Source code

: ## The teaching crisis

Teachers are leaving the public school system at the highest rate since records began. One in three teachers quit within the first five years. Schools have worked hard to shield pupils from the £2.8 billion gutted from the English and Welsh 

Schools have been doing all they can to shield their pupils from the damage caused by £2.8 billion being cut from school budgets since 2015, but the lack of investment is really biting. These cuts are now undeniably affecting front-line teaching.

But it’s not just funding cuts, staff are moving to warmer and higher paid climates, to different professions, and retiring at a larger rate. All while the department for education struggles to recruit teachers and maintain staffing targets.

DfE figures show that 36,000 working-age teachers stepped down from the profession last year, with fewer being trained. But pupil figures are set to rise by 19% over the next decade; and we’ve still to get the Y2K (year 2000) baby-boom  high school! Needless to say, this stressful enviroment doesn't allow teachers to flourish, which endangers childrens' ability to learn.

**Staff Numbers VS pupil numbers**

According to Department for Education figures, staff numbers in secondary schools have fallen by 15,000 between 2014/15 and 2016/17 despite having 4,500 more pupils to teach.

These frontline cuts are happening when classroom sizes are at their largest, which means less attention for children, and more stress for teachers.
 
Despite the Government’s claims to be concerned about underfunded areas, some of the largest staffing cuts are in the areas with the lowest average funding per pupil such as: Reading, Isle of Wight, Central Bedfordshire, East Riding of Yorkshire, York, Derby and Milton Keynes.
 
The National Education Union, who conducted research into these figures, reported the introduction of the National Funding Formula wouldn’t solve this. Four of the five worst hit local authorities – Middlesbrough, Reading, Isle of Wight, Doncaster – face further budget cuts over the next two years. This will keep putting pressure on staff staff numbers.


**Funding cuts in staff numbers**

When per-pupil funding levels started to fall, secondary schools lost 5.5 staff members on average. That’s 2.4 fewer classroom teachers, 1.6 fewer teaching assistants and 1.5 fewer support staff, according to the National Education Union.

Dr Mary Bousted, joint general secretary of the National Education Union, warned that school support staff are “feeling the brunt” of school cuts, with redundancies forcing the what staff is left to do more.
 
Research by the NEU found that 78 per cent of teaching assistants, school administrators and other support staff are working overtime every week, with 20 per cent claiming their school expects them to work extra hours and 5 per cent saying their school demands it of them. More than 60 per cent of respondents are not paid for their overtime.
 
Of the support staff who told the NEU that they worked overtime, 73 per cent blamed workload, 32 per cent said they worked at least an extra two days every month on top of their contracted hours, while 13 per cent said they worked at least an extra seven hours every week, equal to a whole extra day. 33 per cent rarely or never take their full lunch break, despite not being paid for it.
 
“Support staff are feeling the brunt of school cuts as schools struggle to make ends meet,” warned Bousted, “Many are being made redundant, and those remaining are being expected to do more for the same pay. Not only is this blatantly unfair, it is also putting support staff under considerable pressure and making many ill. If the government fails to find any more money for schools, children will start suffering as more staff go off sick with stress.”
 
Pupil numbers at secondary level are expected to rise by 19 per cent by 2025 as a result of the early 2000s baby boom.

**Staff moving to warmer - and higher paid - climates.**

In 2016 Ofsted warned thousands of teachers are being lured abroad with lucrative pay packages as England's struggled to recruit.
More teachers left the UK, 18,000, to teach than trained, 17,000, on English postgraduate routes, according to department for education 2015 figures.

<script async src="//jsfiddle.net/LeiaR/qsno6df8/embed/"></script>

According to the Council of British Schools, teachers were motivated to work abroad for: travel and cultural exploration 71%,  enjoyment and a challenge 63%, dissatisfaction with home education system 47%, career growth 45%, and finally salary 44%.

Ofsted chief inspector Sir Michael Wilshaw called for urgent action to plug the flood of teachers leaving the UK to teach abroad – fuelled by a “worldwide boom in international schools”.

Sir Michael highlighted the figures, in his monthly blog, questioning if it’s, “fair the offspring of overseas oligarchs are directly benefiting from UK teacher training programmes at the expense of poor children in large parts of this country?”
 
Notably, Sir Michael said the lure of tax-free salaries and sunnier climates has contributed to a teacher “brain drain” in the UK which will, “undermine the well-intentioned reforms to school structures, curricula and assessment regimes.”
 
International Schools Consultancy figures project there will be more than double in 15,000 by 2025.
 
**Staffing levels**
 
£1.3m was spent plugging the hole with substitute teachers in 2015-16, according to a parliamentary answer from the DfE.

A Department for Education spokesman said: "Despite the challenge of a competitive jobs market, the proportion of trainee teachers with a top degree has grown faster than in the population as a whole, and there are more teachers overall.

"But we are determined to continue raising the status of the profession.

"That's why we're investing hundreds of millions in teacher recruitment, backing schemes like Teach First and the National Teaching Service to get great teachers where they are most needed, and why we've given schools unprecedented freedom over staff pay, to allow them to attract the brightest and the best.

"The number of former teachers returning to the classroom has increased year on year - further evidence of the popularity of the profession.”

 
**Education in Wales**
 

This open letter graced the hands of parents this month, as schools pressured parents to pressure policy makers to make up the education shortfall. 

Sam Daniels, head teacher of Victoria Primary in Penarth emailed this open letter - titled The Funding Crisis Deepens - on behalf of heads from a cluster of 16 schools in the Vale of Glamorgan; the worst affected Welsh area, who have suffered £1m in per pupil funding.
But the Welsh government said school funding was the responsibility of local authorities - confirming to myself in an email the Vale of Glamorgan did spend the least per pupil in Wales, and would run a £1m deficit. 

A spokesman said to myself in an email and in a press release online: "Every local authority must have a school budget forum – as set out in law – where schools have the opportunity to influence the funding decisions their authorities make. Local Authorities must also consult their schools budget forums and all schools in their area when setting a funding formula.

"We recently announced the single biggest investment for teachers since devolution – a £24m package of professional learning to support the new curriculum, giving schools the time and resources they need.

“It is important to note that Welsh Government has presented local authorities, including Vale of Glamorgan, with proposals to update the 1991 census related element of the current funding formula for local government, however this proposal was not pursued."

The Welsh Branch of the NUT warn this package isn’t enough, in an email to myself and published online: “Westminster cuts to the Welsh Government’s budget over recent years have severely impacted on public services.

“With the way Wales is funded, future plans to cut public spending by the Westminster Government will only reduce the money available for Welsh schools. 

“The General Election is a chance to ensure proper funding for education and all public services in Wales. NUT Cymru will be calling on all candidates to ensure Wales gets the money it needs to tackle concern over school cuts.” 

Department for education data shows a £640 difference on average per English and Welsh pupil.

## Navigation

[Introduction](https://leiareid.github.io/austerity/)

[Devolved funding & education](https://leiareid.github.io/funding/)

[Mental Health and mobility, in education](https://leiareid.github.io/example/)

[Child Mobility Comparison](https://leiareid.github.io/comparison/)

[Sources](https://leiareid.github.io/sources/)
§ §
[ABOUT THIS EXERCISE] Transcribe each line of the listing exactly.

[SOLUTION TO THIS EXERCISE]
Source code

: ## The teaching crisis

Teachers are leaving the public school system at the highest rate since records began. One in three teachers quit within the first five years. Schools have worked hard to shield pupils from the £2.8 billion gutted from the English and Welsh 

Schools have been doing all they can to shield their pupils from the damage caused by £2.8 billion being cut from school budgets since 2015, but the lack of investment is really biting. These cuts are now undeniably affecting front-line teaching.

But it’s not just funding cuts, staff are moving to warmer and higher paid climates, to different professions, and retiring at a larger rate. All while the department for education struggles to recruit teachers and maintain staffing targets.

DfE figures show that 36,000 working-age teachers stepped down from the profession last year, with fewer being trained. But pupil figures are set to rise by 19% over the next decade; and we’ve still to get the Y2K (year 2000) baby-boom  high school! Needless to say, this stressful enviroment doesn't allow teachers to flourish, which endangers childrens' ability to learn.

**Staff Numbers VS pupil numbers**

According to Department for Education figures, staff numbers in secondary schools have fallen by 15,000 between 2014/15 and 2016/17 despite having 4,500 more pupils to teach.

These frontline cuts are happening when classroom sizes are at their largest, which means less attention for children, and more stress for teachers.
 
Despite the Government’s claims to be concerned about underfunded areas, some of the largest staffing cuts are in the areas with the lowest average funding per pupil such as: Reading, Isle of Wight, Central Bedfordshire, East Riding of Yorkshire, York, Derby and Milton Keynes.
 
The National Education Union, who conducted research into these figures, reported the introduction of the National Funding Formula wouldn’t solve this. Four of the five worst hit local authorities – Middlesbrough, Reading, Isle of Wight, Doncaster – face further budget cuts over the next two years. This will keep putting pressure on staff staff numbers.


**Funding cuts in staff numbers**

When per-pupil funding levels started to fall, secondary schools lost 5.5 staff members on average. That’s 2.4 fewer classroom teachers, 1.6 fewer teaching assistants and 1.5 fewer support staff, according to the National Education Union.

Dr Mary Bousted, joint general secretary of the National Education Union, warned that school support staff are “feeling the brunt” of school cuts, with redundancies forcing the what staff is left to do more.
 
Research by the NEU found that 78 per cent of teaching assistants, school administrators and other support staff are working overtime every week, with 20 per cent claiming their school expects them to work extra hours and 5 per cent saying their school demands it of them. More than 60 per cent of respondents are not paid for their overtime.
 
Of the support staff who told the NEU that they worked overtime, 73 per cent blamed workload, 32 per cent said they worked at least an extra two days every month on top of their contracted hours, while 13 per cent said they worked at least an extra seven hours every week, equal to a whole extra day. 33 per cent rarely or never take their full lunch break, despite not being paid for it.
 
“Support staff are feeling the brunt of school cuts as schools struggle to make ends meet,” warned Bousted, “Many are being made redundant, and those remaining are being expected to do more for the same pay. Not only is this blatantly unfair, it is also putting support staff under considerable pressure and making many ill. If the government fails to find any more money for schools, children will start suffering as more staff go off sick with stress.”
 
Pupil numbers at secondary level are expected to rise by 19 per cent by 2025 as a result of the early 2000s baby boom.

**Staff moving to warmer - and higher paid - climates.**

In 2016 Ofsted warned thousands of teachers are being lured abroad with lucrative pay packages as England's struggled to recruit.
More teachers left the UK, 18,000, to teach than trained, 17,000, on English postgraduate routes, according to department for education 2015 figures.

<script async src="//jsfiddle.net/LeiaR/qsno6df8/embed/"></script>

According to the Council of British Schools, teachers were motivated to work abroad for: travel and cultural exploration 71%,  enjoyment and a challenge 63%, dissatisfaction with home education system 47%, career growth 45%, and finally salary 44%.

Ofsted chief inspector Sir Michael Wilshaw called for urgent action to plug the flood of teachers leaving the UK to teach abroad – fuelled by a “worldwide boom in international schools”.

Sir Michael highlighted the figures, in his monthly blog, questioning if it’s, “fair the offspring of overseas oligarchs are directly benefiting from UK teacher training programmes at the expense of poor children in large parts of this country?”
 
Notably, Sir Michael said the lure of tax-free salaries and sunnier climates has contributed to a teacher “brain drain” in the UK which will, “undermine the well-intentioned reforms to school structures, curricula and assessment regimes.”
 
International Schools Consultancy figures project there will be more than double in 15,000 by 2025.
 
**Staffing levels**
 
£1.3m was spent plugging the hole with substitute teachers in 2015-16, according to a parliamentary answer from the DfE.

A Department for Education spokesman said: "Despite the challenge of a competitive jobs market, the proportion of trainee teachers with a top degree has grown faster than in the population as a whole, and there are more teachers overall.

"But we are determined to continue raising the status of the profession.

"That's why we're investing hundreds of millions in teacher recruitment, backing schemes like Teach First and the National Teaching Service to get great teachers where they are most needed, and why we've given schools unprecedented freedom over staff pay, to allow them to attract the brightest and the best.

"The number of former teachers returning to the classroom has increased year on year - further evidence of the popularity of the profession.”

 
**Education in Wales**
 

This open letter graced the hands of parents this month, as schools pressured parents to pressure policy makers to make up the education shortfall. 

Sam Daniels, head teacher of Victoria Primary in Penarth emailed this open letter - titled The Funding Crisis Deepens - on behalf of heads from a cluster of 16 schools in the Vale of Glamorgan; the worst affected Welsh area, who have suffered £1m in per pupil funding.
But the Welsh government said school funding was the responsibility of local authorities - confirming to myself in an email the Vale of Glamorgan did spend the least per pupil in Wales, and would run a £1m deficit. 

A spokesman said to myself in an email and in a press release online: "Every local authority must have a school budget forum – as set out in law – where schools have the opportunity to influence the funding decisions their authorities make. Local Authorities must also consult their schools budget forums and all schools in their area when setting a funding formula.

"We recently announced the single biggest investment for teachers since devolution – a £24m package of professional learning to support the new curriculum, giving schools the time and resources they need.

“It is important to note that Welsh Government has presented local authorities, including Vale of Glamorgan, with proposals to update the 1991 census related element of the current funding formula for local government, however this proposal was not pursued."

The Welsh Branch of the NUT warn this package isn’t enough, in an email to myself and published online: “Westminster cuts to the Welsh Government’s budget over recent years have severely impacted on public services.

“With the way Wales is funded, future plans to cut public spending by the Westminster Government will only reduce the money available for Welsh schools. 

“The General Election is a chance to ensure proper funding for education and all public services in Wales. NUT Cymru will be calling on all candidates to ensure Wales gets the money it needs to tackle concern over school cuts.” 

Department for education data shows a £640 difference on average per English and Welsh pupil.

## Navigation

[Introduction](https://leiareid.github.io/austerity/)

[Devolved funding & education](https://leiareid.github.io/funding/)

[Mental Health and mobility, in education](https://leiareid.github.io/example/)

[Child Mobility Comparison](https://leiareid.github.io/comparison/)

[Sources](https://leiareid.github.io/sources/)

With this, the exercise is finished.